I visited this garden back in June and have wanted to write something about it ever since as it is such a beautiful example of how to deal with a sloping landscape.
The garden has its own website www.fairlightend.co.uk, here is a description of the garden from the homepage.
‘Fairlight End is a nature style 21st century garden.
It’s set in the Sussex Weald, yet only a mile from the sea. The site is windswept, steeply sloping and has great views out across the countryside.
The 3 acre garden contains extensive wild flower meadows with mown paths, an orchard, a hazel coppice, and 2 natural ponds. There is a model kitchen garden with 30 raised beds.
Near to the house, Ian Kitson has designed a split level garden with corten steel wall and plant supports, herbaceous planting, decking, all around an ancient cherry tree; a hanging garden where 2 sets of steps lead from the house to the meadows below; and a winter garden intersected by a sinuous corten steel wall.
All the steel features in the garden were made in a foundry 7 miles away. The corten looks great set against the brick and tile features of the house. It is unshrinkingly modern yet it recognises that, centuries ago, the Sussex Weald was alive to the sights and sounds of iron working.
Informally clipped groups of hornbeam, hawthorn, holly, pine and yew are scattered through the garden, their shapes reflecting those of hedgerows and tree canopies in the borrowed landscape beyond the garden.
Fairlight End received a 2015 Award from the Sussex Heritage Trust. The judges’ citation commented: ‘A thoughtful and beautiful integration of the countryside and garden landscape with contemporary elements, such as steel borders, in an infinity style. Sculptural pieces complement the listed house and act as plant supports. Old character trees add a timeless feel to the new plantings.’
One of the most notable elements of the garden is the way it compliments the surrounding landscape perfectly whilst still retaining a contemporary feel. The use of curves throughout the garden echo the rolling hills and hedgerows in the distant views. The wildflower meadows flow seamlessly from the garden to the fields beyond with mown paths snaking through giving a feeling that the landscape has been maintained as a garden whilst also allowing nature to express itself.

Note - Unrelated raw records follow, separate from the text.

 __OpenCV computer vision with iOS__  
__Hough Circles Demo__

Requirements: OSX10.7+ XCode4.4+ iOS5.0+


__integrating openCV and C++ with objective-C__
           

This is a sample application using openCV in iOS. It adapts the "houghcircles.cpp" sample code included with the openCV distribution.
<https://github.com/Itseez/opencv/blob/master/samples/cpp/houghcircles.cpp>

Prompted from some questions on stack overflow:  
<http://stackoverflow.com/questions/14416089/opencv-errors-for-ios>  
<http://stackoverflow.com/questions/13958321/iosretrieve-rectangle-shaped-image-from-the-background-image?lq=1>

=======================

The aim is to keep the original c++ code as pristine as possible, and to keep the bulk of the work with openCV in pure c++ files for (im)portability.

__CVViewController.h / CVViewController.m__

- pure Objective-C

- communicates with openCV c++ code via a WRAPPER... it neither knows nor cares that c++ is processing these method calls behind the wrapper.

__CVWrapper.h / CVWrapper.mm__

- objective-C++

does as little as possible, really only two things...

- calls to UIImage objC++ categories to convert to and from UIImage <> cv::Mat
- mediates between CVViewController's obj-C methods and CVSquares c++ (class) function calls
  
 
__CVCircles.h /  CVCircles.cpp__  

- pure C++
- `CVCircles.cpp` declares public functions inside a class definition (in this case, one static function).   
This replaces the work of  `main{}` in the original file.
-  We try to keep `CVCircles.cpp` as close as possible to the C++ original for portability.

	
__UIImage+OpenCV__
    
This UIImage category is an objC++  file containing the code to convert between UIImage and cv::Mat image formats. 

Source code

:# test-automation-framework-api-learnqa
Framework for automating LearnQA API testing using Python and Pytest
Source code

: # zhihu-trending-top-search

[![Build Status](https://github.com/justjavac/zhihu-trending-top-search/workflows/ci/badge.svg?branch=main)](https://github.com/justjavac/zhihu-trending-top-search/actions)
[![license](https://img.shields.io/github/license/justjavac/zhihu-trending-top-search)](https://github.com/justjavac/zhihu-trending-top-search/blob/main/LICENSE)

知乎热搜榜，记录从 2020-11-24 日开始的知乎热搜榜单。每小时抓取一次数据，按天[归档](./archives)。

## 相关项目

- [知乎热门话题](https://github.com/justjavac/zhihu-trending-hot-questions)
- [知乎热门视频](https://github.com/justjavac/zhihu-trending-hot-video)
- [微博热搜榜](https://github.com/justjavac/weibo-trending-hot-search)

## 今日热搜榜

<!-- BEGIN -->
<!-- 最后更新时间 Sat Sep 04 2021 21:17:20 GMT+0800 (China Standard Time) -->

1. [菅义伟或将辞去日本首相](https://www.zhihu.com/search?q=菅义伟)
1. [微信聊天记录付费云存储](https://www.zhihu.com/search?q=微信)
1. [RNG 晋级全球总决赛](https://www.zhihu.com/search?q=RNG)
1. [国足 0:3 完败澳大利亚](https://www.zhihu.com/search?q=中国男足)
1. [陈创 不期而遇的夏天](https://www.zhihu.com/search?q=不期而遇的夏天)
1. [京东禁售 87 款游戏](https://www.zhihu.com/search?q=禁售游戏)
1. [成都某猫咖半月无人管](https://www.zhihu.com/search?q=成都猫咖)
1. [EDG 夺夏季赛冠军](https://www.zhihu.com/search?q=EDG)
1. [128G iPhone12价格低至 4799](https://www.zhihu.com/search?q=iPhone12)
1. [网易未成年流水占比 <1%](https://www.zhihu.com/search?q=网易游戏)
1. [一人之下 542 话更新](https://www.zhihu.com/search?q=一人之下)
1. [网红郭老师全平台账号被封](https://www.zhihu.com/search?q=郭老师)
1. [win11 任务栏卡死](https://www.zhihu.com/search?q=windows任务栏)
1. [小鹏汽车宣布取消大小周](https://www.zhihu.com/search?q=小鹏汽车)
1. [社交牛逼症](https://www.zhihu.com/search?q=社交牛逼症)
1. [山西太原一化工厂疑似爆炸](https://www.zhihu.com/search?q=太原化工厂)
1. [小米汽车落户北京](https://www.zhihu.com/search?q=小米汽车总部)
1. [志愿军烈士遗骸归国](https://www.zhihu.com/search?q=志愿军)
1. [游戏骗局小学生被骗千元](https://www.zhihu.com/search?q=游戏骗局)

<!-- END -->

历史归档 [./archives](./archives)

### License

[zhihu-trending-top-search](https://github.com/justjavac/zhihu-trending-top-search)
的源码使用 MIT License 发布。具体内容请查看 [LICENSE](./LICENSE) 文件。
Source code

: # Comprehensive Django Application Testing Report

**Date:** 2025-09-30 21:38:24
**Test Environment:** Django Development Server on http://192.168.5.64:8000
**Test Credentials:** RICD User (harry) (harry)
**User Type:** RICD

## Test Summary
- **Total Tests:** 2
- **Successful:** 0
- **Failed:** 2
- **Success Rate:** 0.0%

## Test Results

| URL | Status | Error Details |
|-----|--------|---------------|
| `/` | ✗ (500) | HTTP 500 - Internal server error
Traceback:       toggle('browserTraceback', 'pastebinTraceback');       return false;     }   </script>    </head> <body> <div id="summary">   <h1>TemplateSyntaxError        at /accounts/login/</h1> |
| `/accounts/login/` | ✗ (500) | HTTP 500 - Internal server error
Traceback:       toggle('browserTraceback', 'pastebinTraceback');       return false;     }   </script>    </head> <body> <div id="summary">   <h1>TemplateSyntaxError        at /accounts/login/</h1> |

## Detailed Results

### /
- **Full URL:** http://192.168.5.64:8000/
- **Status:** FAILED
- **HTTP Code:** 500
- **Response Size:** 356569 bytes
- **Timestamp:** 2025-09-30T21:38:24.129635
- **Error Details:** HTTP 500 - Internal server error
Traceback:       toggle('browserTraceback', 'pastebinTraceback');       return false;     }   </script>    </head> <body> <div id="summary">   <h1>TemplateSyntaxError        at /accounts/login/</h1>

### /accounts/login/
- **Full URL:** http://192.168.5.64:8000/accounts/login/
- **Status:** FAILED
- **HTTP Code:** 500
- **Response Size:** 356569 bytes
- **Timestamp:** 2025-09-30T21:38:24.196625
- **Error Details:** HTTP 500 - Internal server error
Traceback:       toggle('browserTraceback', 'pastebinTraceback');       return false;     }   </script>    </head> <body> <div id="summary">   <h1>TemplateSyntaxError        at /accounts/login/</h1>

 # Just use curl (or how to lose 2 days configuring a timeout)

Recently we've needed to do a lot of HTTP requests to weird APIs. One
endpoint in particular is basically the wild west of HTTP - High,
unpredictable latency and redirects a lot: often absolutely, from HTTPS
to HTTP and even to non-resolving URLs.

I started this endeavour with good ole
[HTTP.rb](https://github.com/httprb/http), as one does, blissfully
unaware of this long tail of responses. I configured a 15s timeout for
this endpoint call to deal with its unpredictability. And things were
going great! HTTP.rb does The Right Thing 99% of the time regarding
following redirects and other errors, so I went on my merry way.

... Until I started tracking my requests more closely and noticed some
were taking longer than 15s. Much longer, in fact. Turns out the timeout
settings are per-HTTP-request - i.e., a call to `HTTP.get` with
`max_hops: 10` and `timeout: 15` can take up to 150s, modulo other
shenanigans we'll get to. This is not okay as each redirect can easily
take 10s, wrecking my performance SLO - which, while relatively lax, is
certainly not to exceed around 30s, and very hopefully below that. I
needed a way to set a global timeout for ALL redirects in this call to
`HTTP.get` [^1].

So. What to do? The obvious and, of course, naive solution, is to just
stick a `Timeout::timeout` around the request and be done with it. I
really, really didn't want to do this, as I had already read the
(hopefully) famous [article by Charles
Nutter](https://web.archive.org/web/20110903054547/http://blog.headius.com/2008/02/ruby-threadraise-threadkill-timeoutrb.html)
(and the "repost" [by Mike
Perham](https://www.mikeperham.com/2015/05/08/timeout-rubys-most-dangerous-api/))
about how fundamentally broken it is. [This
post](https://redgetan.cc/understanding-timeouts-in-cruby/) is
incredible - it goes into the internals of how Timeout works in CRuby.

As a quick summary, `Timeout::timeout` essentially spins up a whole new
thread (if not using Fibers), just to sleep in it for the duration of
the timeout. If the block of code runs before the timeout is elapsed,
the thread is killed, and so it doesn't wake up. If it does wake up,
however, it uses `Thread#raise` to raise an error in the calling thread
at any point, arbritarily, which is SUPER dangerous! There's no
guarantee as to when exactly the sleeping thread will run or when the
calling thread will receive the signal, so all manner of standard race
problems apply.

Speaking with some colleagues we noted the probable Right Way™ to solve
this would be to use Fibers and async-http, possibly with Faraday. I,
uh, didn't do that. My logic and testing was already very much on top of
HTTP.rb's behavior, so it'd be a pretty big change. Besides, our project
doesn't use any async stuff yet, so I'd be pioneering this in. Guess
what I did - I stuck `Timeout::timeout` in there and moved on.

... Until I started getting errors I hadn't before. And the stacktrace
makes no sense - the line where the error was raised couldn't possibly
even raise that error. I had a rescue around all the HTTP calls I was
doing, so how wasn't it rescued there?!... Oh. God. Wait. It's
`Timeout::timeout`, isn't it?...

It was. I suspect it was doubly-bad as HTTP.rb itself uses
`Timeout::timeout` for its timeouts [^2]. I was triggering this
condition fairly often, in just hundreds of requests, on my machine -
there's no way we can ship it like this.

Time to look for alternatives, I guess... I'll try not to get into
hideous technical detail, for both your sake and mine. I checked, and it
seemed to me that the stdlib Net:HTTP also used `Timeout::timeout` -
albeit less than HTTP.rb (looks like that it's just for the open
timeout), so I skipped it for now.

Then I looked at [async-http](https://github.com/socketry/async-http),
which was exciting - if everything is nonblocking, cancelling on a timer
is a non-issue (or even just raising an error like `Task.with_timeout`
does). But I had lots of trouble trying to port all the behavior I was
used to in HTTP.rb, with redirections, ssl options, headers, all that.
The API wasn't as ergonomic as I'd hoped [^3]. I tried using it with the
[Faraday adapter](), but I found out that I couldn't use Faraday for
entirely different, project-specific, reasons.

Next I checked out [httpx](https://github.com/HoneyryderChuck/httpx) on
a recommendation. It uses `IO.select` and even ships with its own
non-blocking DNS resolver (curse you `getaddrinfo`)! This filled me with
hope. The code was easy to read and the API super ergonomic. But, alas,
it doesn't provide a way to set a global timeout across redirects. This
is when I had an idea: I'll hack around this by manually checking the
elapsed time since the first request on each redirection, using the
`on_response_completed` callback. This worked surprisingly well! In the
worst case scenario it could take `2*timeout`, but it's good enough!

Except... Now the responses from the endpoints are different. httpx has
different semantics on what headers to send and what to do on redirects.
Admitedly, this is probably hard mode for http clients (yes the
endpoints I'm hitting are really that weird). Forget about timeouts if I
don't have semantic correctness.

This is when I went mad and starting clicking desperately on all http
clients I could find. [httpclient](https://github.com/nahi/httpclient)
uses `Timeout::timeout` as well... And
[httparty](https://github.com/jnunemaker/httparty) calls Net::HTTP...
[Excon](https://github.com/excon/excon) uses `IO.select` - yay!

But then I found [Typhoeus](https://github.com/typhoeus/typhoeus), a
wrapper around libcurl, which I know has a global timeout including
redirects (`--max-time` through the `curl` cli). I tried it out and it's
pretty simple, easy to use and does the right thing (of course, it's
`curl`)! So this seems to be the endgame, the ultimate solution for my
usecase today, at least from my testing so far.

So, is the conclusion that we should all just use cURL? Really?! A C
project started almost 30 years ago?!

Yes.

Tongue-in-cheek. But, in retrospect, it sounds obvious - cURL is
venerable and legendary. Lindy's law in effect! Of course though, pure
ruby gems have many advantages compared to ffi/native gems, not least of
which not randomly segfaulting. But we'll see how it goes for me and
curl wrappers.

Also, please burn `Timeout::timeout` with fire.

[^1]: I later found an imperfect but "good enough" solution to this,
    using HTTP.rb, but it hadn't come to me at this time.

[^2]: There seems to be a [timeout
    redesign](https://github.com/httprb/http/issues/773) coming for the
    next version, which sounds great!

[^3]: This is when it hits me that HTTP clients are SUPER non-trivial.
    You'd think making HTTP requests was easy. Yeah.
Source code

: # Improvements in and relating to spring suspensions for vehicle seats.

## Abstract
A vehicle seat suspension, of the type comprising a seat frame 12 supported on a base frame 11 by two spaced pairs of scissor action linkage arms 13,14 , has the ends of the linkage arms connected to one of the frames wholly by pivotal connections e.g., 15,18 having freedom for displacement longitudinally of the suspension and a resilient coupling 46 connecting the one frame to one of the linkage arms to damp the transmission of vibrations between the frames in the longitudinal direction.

The wildflower meadows here are some of the most successful I’ve seen. These were achieved, I was told by the owner, in part from hay donated by Wakehurst. The hay was laid over the ground and left for a few weeks to allow any wildflower seeds to fall through onto the ground below. The results are stunning with a diverse range of wildflowers including Knapweed, Hawkbit, Ladies Bedstraw, swathes of Oxeye Daisies and many Common Spotted Orchid.
The areas closer to the house are designed in Ian Kitsons recognisable curvaceous style including use of corten steel retaining walls. The warm rusty colour of the steel picks up on the colour of the tiles on the house whilst the curved design works well with the sloping and undulating landscape. The retaining walls are used to great effect to create areas of flat lawn amongst the billowing grasses and shrubs making a striking contrast.
A very beautiful garden with a lovely natural feel, I can’t wait to return next year!